With nothing added or dropped, copy the data that follows exactly.
________
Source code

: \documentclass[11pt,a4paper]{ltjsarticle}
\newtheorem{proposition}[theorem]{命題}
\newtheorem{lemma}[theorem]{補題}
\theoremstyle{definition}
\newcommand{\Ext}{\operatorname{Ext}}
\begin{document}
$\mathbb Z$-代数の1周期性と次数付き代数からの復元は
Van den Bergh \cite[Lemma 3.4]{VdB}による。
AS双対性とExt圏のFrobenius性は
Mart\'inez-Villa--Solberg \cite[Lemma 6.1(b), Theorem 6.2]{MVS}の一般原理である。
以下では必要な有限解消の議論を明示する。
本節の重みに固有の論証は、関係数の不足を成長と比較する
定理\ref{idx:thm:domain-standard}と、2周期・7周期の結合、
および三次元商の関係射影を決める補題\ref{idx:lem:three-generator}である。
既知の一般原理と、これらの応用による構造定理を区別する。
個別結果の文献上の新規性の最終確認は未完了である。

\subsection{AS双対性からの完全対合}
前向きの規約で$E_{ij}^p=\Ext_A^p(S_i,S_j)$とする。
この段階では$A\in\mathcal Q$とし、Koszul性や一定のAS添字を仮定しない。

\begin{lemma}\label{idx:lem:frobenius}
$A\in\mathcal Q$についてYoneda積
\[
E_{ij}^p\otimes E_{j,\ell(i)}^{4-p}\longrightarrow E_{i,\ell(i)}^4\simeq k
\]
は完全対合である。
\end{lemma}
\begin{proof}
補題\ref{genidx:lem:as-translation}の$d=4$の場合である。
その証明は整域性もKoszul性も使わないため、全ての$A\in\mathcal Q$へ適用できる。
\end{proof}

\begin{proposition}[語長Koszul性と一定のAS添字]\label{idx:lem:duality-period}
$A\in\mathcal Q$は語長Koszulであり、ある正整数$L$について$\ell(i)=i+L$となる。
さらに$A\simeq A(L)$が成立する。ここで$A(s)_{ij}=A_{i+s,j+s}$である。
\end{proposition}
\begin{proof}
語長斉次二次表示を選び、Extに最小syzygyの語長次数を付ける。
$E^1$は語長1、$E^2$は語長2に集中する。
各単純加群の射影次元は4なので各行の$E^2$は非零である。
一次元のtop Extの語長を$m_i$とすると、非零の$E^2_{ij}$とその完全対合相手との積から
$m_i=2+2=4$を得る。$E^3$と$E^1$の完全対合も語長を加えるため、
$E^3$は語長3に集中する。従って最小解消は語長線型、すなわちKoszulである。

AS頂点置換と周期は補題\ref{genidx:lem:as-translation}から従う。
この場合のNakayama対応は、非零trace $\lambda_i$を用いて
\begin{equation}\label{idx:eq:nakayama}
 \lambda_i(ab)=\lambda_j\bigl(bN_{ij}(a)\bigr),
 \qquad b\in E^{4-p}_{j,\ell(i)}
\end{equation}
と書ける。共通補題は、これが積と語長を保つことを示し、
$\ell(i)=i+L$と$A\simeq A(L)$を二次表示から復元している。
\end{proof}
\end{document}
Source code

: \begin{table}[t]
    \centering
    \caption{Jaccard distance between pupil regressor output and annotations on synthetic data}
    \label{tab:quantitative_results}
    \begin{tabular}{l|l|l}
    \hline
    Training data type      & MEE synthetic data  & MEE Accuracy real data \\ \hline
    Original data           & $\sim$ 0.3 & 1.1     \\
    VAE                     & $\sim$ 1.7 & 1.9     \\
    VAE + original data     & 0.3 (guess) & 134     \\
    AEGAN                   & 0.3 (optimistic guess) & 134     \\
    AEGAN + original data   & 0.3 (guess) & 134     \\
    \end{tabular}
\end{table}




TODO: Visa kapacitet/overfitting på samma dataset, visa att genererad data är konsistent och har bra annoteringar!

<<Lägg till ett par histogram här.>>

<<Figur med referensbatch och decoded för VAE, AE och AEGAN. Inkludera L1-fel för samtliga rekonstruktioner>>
________
RESPONSE TO THIS TASK —
Source code

: \documentclass[11pt,a4paper]{ltjsarticle}
\newtheorem{proposition}[theorem]{命題}
\newtheorem{lemma}[theorem]{補題}
\theoremstyle{definition}
\newcommand{\Ext}{\operatorname{Ext}}
\begin{document}
$\mathbb Z$-代数の1周期性と次数付き代数からの復元は
Van den Bergh \cite[Lemma 3.4]{VdB}による。
AS双対性とExt圏のFrobenius性は
Mart\'inez-Villa--Solberg \cite[Lemma 6.1(b), Theorem 6.2]{MVS}の一般原理である。
以下では必要な有限解消の議論を明示する。
本節の重みに固有の論証は、関係数の不足を成長と比較する
定理\ref{idx:thm:domain-standard}と、2周期・7周期の結合、
および三次元商の関係射影を決める補題\ref{idx:lem:three-generator}である。
既知の一般原理と、これらの応用による構造定理を区別する。
個別結果の文献上の新規性の最終確認は未完了である。

\subsection{AS双対性からの完全対合}
前向きの規約で$E_{ij}^p=\Ext_A^p(S_i,S_j)$とする。
この段階では$A\in\mathcal Q$とし、Koszul性や一定のAS添字を仮定しない。

\begin{lemma}\label{idx:lem:frobenius}
$A\in\mathcal Q$についてYoneda積
\[
E_{ij}^p\otimes E_{j,\ell(i)}^{4-p}\longrightarrow E_{i,\ell(i)}^4\simeq k
\]
は完全対合である。
\end{lemma}
\begin{proof}
補題\ref{genidx:lem:as-translation}の$d=4$の場合である。
その証明は整域性もKoszul性も使わないため、全ての$A\in\mathcal Q$へ適用できる。
\end{proof}

\begin{proposition}[語長Koszul性と一定のAS添字]\label{idx:lem:duality-period}
$A\in\mathcal Q$は語長Koszulであり、ある正整数$L$について$\ell(i)=i+L$となる。
さらに$A\simeq A(L)$が成立する。ここで$A(s)_{ij}=A_{i+s,j+s}$である。
\end{proposition}
\begin{proof}
語長斉次二次表示を選び、Extに最小syzygyの語長次数を付ける。
$E^1$は語長1、$E^2$は語長2に集中する。
各単純加群の射影次元は4なので各行の$E^2$は非零である。
一次元のtop Extの語長を$m_i$とすると、非零の$E^2_{ij}$とその完全対合相手との積から
$m_i=2+2=4$を得る。$E^3$と$E^1$の完全対合も語長を加えるため、
$E^3$は語長3に集中する。従って最小解消は語長線型、すなわちKoszulである。

AS頂点置換と周期は補題\ref{genidx:lem:as-translation}から従う。
この場合のNakayama対応は、非零trace $\lambda_i$を用いて
\begin{equation}\label{idx:eq:nakayama}
 \lambda_i(ab)=\lambda_j\bigl(bN_{ij}(a)\bigr),
 \qquad b\in E^{4-p}_{j,\ell(i)}
\end{equation}
と書ける。共通補題は、これが積と語長を保つことを示し、
$\ell(i)=i+L$と$A\simeq A(L)$を二次表示から復元している。
\end{proof}
\end{document}
Source code

: \begin{table}[t]
    \centering
    \caption{Jaccard distance between pupil regressor output and annotations on synthetic data}
    \label{tab:quantitative_results}
    \begin{tabular}{l|l|l}
    \hline
    Training data type      & MEE synthetic data  & MEE Accuracy real data \\ \hline
    Original data           & $\sim$ 0.3 & 1.1     \\
    VAE                     & $\sim$ 1.7 & 1.9     \\
    VAE + original data     & 0.3 (guess) & 134     \\
    AEGAN                   & 0.3 (optimistic guess) & 134     \\
    AEGAN + original data   & 0.3 (guess) & 134     \\
    \end{tabular}
\end{table}




TODO: Visa kapacitet/overfitting på samma dataset, visa att genererad data är konsistent och har bra annoteringar!

<<Lägg till ett par histogram här.>>

<<Figur med referensbatch och decoded för VAE, AE och AEGAN. Inkludera L1-fel för samtliga rekonstruktioner>>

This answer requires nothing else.